Metatarsal bones from rat fetuses were untreated (controls: n = 15) or exposed to a single application of rESWT at a low dose (500 impulses, 5 Hz, 90 mJ; n = 15), mid-dose (500 impulses, 5 Hz, 120 mJ; n = 14) or high dose (500 impulses, 10 Hz, 180 mJ; n = 34) and cultured for 14 days. Bone lengths were measured on Days 0, 4, 7, and 14. After 14 days of culturing, growth plate morphology was assessed with a histomorphometric analysis in which hypertrophic cell size (> 7 µm) and hypertrophic zone height were measured (n = 6 bones each). Immunostaining for specific regulatory proteins involved in chondrogenesis and corresponding staining were quantitated digitally by a single observer using the automated threshold method in ImageJ software (n = 6 bones per group). A p value < 0.05 indicated a significant difference.

Results

The bone length in the high-dose rESWT group was increased compared with that in untreated controls (4.46 mm ± 0.75 mm; 95% confidence interval, 3.28-3.71 and control: 3.50 mm ± 0.38 mm; 95% CI, 4.19-4.72; p = 0.01). Mechanistic studies of the growth plate’s cartilage revealed that high-dose rESWT increased the number of proliferative chondrocytes compared with untreated control bones (1363 ± 393 immunopositive cells per bone and 500 ± 413 immunopositive cells per bone, respectively; p = 0.04) and increased the diameter of hypertrophic chondrocytes (18 ± 3 µm and 13 ± 3 µm, respectively; p < 0.001). This was accompanied by activation of insulin-like growth factor-1 (1015 ± 322 immunopositive cells per bone and 270 ± 121 immunopositive cells per bone, respectively; p = 0.043) and nuclear factor-kappa beta signaling (1029 ± 262 immunopositive cells per bone and 350 ± 60 immunopositive cells per bone, respectively; p = 0.01) and increased levels of the anti-apoptotic proteins B-cell lymphoma 2 (718 ± 86 immunopositive cells per bone and 35 ± 11 immunopositive cells per bone, respectively; p < 0.001) and B-cell lymphoma-extra-large (107 ± 7 immunopositive cells per bone and 34 ± 6 immunopositive cells per bone, respectively; p < 0.001).

Conclusion

In a model of cultured fetal rat metatarsals, rESWT increased longitudinal bone growth by locally inducing chondrogenesis. To verify whether rESWT can also stimulate bone growth in the presence of systemic circulatory factors, further studies are needed.

Clinical Relevance

This preclinical proof-of-concept study shows that high-dose rESWT can stimulate longitudinal bone growth and growth plate chondrogenesis in cultured fetal rat metatarsal bones. A confirmatory in vivo study in skeletally immature animals must be performed before any clinical studies.

Introduction

Longitudinal bone growth occurs in the epiphyseal growth plate, where the chondrocytes proliferate, hypertrophy, and die, leaving a cartilaginous matrix that is vascularized and replaced by osteoids deposited by osteoblasts. This process, also known as endochondral ossification, may be regulated by local and hormonal factors [32]. Indian hedgehog and parathyroid hormone-related proteins are well-known to intrinsically regulate chondrocyte proliferation and hypertrophy by forming a negative feedback loop in the growth plate [19]. Other recognized modulators of bone growth are growth hormone and insulin-like growth factor-1, both known to stimulate chondrocyte proliferation. The latter also stimulates cell proliferation and differentiation [30]. Growth plate chondrogenesis is also regulated by apoptotic activity, which directs the fate of terminal hypertrophic chondrocytes [7].
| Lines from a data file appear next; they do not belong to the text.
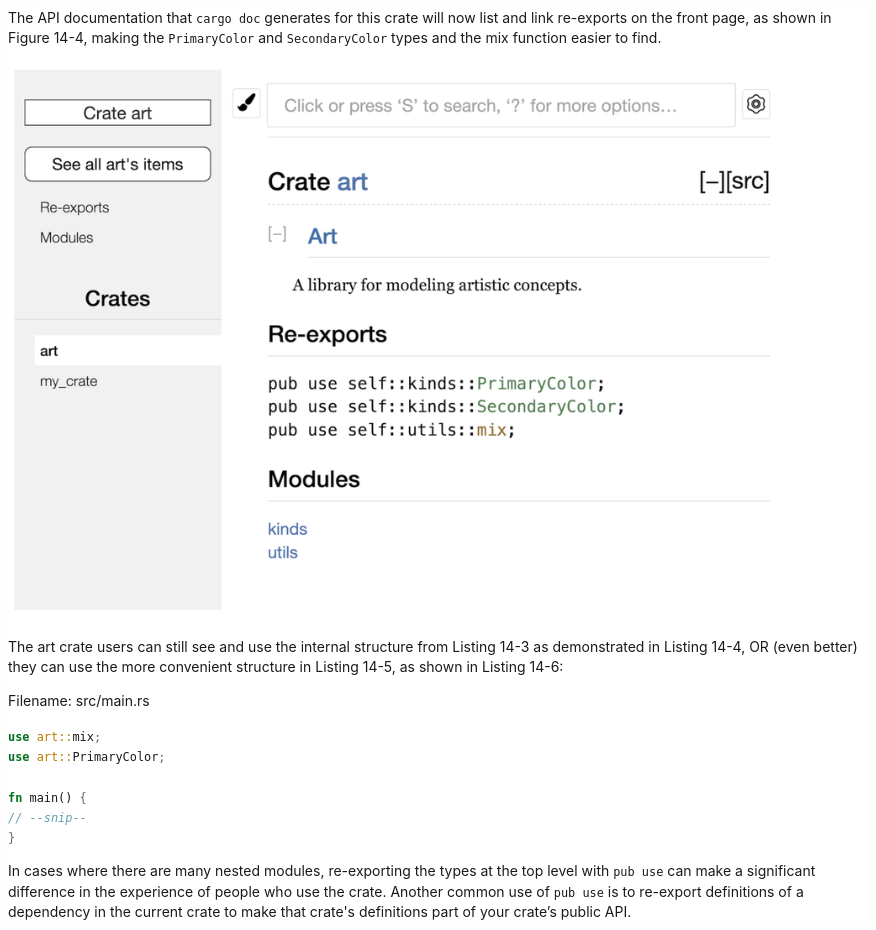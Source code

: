 The API documentation that `cargo doc` generates for this crate will now list and link re-exports on the front page, as shown in Figure 14-4, making the `PrimaryColor` and `SecondaryColor` types and the mix function easier to find.

![chap11_rust_docs_3](images/chap11_rust_docs_3.png)

The art crate users can still see and use the internal structure from Listing 14-3 as demonstrated in Listing 14-4, OR (even better) they can use the more convenient structure in Listing 14-5, as shown in Listing 14-6:

Filename: src/main.rs

```rust
use art::mix;
use art::PrimaryColor;

fn main() {
// --snip--
}
```

In cases where there are many nested modules, re-exporting the types at the top level with `pub use` can make a significant difference in the experience of people who use the crate. Another common use of `pub use` is to re-export definitions of a dependency in the current crate to make that crate's definitions part of your crate’s public API.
The human growth plate is easily affected by trauma, infection, or inflammation, resulting in stimulation, deceleration, or cessation of growth that further leads to deformities and limb-length inequalities [1]. Clinical management often includes surgical interventions such as epiphyseodesis [4] and limb lengthening [15], which are known to have potential side effects including incomplete growth arrest or soft-tissue complications [29]. A noninvasive technique is therefore desirable to effectively and selectively modulate bone growth with minimal side effects.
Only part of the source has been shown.